» **Exercise instructions**:
Go to the line below containing "- Layers have" and print exactly from there through the line containing "- Code efficiency", both included. Print nothing else.

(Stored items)
____________

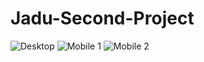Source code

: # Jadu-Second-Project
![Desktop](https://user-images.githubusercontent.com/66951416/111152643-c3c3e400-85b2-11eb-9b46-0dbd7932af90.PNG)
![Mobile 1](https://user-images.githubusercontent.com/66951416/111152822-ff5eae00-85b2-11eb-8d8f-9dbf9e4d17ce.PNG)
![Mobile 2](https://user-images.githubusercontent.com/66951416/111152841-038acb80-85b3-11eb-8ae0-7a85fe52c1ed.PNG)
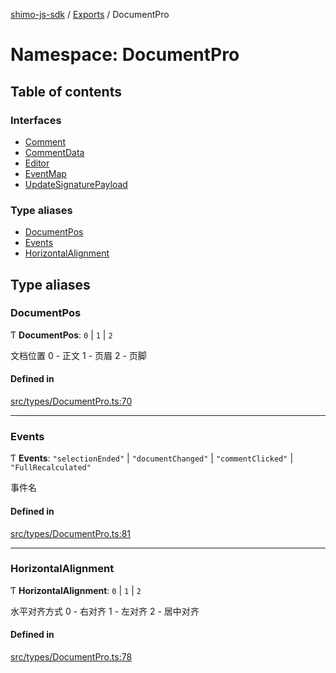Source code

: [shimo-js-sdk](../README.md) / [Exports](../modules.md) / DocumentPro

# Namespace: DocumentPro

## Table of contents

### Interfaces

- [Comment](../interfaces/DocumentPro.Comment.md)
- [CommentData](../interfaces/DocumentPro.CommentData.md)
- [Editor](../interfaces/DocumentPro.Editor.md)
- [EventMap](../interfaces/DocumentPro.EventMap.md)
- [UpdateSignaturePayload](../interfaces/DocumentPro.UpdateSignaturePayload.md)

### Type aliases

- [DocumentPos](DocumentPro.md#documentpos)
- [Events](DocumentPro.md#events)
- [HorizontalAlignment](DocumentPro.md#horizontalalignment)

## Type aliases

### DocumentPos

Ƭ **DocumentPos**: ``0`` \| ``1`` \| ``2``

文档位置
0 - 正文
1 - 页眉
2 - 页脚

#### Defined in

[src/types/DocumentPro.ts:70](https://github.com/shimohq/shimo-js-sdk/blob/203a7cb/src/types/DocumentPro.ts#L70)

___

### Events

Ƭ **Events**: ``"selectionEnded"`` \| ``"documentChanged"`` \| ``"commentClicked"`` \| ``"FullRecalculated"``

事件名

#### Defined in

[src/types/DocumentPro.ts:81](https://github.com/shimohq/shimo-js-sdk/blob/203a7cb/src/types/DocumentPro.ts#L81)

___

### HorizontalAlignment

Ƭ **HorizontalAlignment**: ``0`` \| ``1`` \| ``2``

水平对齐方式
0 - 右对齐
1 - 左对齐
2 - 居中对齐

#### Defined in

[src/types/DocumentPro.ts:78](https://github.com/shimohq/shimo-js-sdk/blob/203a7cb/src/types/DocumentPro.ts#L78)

____________

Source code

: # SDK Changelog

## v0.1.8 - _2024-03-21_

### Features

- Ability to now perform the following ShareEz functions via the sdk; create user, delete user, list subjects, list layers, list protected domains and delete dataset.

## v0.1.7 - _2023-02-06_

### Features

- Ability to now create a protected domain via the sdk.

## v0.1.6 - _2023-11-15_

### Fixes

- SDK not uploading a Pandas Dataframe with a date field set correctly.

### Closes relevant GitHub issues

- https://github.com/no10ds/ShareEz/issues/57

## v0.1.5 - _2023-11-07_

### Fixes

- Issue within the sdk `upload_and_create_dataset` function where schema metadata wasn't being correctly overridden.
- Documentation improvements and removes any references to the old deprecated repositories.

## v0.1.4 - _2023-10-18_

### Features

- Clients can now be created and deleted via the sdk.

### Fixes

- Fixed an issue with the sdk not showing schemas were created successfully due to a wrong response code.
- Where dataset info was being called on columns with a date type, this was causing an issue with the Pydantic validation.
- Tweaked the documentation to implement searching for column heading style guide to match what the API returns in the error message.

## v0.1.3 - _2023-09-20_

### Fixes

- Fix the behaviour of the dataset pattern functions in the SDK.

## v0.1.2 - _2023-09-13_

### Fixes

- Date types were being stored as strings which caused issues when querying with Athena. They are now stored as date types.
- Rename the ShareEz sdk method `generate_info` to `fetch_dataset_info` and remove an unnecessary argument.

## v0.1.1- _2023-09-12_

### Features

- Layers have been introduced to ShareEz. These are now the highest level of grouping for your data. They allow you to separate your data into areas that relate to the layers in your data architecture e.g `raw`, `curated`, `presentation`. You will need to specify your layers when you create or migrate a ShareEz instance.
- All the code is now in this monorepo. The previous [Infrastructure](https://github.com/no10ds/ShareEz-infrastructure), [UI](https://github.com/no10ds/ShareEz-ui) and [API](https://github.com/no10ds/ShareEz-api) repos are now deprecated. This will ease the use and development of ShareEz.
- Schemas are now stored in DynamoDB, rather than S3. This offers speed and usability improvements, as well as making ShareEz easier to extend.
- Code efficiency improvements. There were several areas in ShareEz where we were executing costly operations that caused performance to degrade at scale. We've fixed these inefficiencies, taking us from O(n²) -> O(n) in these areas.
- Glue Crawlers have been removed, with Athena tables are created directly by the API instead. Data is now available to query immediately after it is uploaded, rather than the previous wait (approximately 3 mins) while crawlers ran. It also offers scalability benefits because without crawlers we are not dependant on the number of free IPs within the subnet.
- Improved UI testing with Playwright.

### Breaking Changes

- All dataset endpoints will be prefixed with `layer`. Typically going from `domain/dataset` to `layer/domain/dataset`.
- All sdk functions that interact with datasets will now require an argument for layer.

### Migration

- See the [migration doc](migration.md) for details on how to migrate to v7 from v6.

____________

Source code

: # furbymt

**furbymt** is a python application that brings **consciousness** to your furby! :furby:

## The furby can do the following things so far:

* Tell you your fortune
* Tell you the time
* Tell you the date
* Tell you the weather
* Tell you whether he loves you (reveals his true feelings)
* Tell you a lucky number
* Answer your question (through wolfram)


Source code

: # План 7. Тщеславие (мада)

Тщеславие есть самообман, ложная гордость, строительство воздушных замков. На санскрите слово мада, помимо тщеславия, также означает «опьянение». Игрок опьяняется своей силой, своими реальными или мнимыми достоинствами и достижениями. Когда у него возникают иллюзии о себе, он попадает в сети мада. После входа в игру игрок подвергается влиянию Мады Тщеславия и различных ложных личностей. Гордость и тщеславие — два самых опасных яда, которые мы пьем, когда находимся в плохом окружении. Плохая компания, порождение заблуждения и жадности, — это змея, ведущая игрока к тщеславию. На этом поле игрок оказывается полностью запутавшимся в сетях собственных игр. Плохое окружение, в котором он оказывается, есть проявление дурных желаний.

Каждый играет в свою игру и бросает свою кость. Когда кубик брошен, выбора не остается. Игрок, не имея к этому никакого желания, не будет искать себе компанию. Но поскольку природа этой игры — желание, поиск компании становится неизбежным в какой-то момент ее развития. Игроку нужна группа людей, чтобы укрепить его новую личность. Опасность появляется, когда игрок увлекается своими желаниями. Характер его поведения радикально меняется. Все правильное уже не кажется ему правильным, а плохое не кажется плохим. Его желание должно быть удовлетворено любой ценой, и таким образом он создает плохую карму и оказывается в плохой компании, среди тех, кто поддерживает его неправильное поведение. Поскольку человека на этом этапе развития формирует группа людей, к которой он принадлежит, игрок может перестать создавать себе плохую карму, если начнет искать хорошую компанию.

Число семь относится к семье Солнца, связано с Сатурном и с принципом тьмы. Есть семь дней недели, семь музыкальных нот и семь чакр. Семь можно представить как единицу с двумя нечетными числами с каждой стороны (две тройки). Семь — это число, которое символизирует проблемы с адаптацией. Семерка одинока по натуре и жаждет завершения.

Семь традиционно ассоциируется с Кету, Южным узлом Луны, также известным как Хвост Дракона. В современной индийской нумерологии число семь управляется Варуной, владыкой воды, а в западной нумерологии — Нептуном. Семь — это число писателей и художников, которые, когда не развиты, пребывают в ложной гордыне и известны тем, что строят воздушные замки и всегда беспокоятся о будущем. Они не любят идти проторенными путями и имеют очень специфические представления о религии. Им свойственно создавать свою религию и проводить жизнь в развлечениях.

____________

» **Response**:
- Layers have been introduced to ShareEz. These are now the highest level of grouping for your data. They allow you to separate your data into areas that relate to the layers in your data architecture e.g `raw`, `curated`, `presentation`. You will need to specify your layers when you create or migrate a ShareEz instance.
- All the code is now in this monorepo. The previous [Infrastructure](https://github.com/no10ds/ShareEz-infrastructure), [UI](https://github.com/no10ds/ShareEz-ui) and [API](https://github.com/no10ds/ShareEz-api) repos are now deprecated. This will ease the use and development of ShareEz.
- Schemas are now stored in DynamoDB, rather than S3. This offers speed and usability improvements, as well as making ShareEz easier to extend.
- Code efficiency improvements. There were several areas in ShareEz where we were executing costly operations that caused performance to degrade at scale. We've fixed these inefficiencies, taking us from O(n²) -> O(n) in these areas.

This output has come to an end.